Another important point I find is that when we read historic accounts by their contemporaries, in this case by Tchaikovsky, we need to read and understand it from the point of view of them, in their social context, and not ours in the 21st century. Reading and interpreting these notes in 2011 can at times lead to misleading senses of some composers, especially the older ones further back in time.

As for Bellini, it sounded like he was an ambitious fellow but with a fragile ego. Having a fragile ego in the arts (or anywhere) is not a good thing. Still, I love his operas.


----------



## Almaviva (Aug 13, 2010)

Being self-absorbed and resentful of criticism is probably not too uncommon as far as classical music composers go. I'd reserve judgment a bit.


----------



## Aramis (Mar 1, 2009)

> You know, people often assume that just because composer X wrote sublime music that lift our emotion and senses to a higher plane every time we listen to their music implies that the composer must surely have been gifted and compassionate humanist etc.


I still belive in it to some extent. Like in case of Wagner, you can say plenty of bad things about him but for me it's not as much result of his evil character or anything like that as of him being great idealist - great idealists are often most naive people on the world whose thoughts may easily go wrong way if corrupted by false and wrong stuff which often takes shape of splendid and high ideas. As much as I often suffer from such disapointments as in case of Bellini I can't stop beliving that despite their flaws they had this divine spark in their souls.


----------



## amfortas (Jun 15, 2011)

Unless Bellini was a rabid anti-semite who regularly swindled men out of their money and stole their wives, I think the prize still safely rests with Wagner.


----------



## Couchie (Dec 9, 2010)

Why do people assume Wagner would be such a bad person to meet?

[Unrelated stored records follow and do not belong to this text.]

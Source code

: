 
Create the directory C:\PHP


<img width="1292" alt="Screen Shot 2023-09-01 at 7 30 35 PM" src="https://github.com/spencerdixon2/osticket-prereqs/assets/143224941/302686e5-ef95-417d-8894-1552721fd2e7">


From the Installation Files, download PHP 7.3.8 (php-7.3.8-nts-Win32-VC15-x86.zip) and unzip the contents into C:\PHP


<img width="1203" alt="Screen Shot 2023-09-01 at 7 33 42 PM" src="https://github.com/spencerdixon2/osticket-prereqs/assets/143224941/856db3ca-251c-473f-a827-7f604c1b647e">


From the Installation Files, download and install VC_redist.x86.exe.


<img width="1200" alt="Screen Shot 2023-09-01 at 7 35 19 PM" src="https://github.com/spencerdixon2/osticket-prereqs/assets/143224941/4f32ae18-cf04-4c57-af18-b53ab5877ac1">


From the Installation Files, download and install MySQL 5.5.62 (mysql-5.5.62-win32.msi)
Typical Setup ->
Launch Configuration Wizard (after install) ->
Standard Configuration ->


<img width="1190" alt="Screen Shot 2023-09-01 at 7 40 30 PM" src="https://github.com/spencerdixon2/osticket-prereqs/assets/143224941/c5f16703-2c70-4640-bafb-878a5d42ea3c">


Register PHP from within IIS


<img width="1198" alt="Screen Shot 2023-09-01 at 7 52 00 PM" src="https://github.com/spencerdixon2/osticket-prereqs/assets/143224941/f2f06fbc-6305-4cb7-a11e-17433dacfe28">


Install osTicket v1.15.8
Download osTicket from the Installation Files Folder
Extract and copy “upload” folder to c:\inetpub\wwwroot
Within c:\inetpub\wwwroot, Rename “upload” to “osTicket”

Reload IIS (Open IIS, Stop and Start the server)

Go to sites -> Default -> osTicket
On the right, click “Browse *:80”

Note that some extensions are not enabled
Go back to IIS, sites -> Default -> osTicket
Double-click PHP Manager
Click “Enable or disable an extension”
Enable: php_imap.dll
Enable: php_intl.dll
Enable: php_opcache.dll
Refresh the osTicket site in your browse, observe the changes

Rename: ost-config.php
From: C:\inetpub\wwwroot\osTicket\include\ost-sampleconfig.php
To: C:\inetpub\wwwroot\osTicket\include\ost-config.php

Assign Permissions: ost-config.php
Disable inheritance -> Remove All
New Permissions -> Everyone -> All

- Charmed two wives away from their husbands, inspiring fanatical lifelong devotion in the 2nd
- Couldn't pay his debts, but neither can the governments of the US and most of Europe, and millions of people in them. His credit standards were just, ahem, "ahead-of-his-time", like everything else about him.
- Inspired the King of Bavaria to fall in love with him and give him copious amounts of money
- Maintained lifelong friendships with Jews despite public anti-semitic rantings
- His music been championed by some of the most famous _Jewish_ conductors of their eras: Mahler, Solti, Barenboim.
- Was friends with some of the coolest people of the day (Liszt, Nietzsche)
- Even people who didn't like him, such as Berlioz, wrote about how engaging, eloquent, and friendly he was in person.

This is a person I would want to meet!


----------



## amfortas (Jun 15, 2011)

Couchie said:


> This is a person I would want to meet!


Absolutely. But if you lend him money, don't expect it back.

As for your wife . . .


----------



## Meaghan (Jul 31, 2010)

Couchie said:


> - Maintained lifelong friendships with Jews despite public anti-semitic rantings


I don't think this excuses him; it more just indicates that he was a hypocrite and/or coward.
Though, undeniably, an interesting person.


----------



## AmericanGesamtkunstwerk (May 9, 2011)

Couchie said:


> Why do people assume Wagner would be such a bad person to meet?
> 
> - Charmed two wives away from their husbands, inspiring fanatical lifelong devotion in the 2nd
> - Couldn't pay his debts, but neither can the governments of the US and most of Europe, and millions of people in them. His credit standards were just, ahem, "ahead-of-his-time", like everything else about him.
> ...


here here!

Have you guys seen the movie with Richard Burton? its about 7 or 8 hours i've gotten through about half of it. Richard Burton's performance is nothing short of phenomenal. i consider the movie on the whole to be wasted potential. a LOT more could've been done with these characters, but if is ever attempted again, the casting and the acting will be cripplingly inferior.


----------



## Sid James (Feb 7, 2009)

As much as I don't like Wagner, his personality, politics, etc. or his music, I have to admit that a lot of this comes out of a number of things not strictly related to his character/ego, whatever. I had a teacher who was a huge Wagnerite, went to Bayreuth, had all the recordings, etc. but he admitted to us once that despite him adoring Wagner, he admitted that this guy's music was the perfect soundtrack to the invasion of Poland. I'm not being flippant here or making this up, targeting Aramis' nationality or anything of the sort. The fact is that his music at it's "best" or whatever has this "gut" feeling of some kind of overbearing or even aggression. I'm not sure how to describe it accurately, it's just that feeling you get hearing some of his more strident things, eg. the_ Meistersinger_ prelude, the _Ride of the Valkyries_, the _Pilgrim's Chorus _from_ Tannhauser _(but not _Siegfried Idyll_, my favourite work by him). Of course, these things can attract some people to his music as well as deter others. It's all bound up in politics, of course, but there is something of that inherent quality in his music that is like that.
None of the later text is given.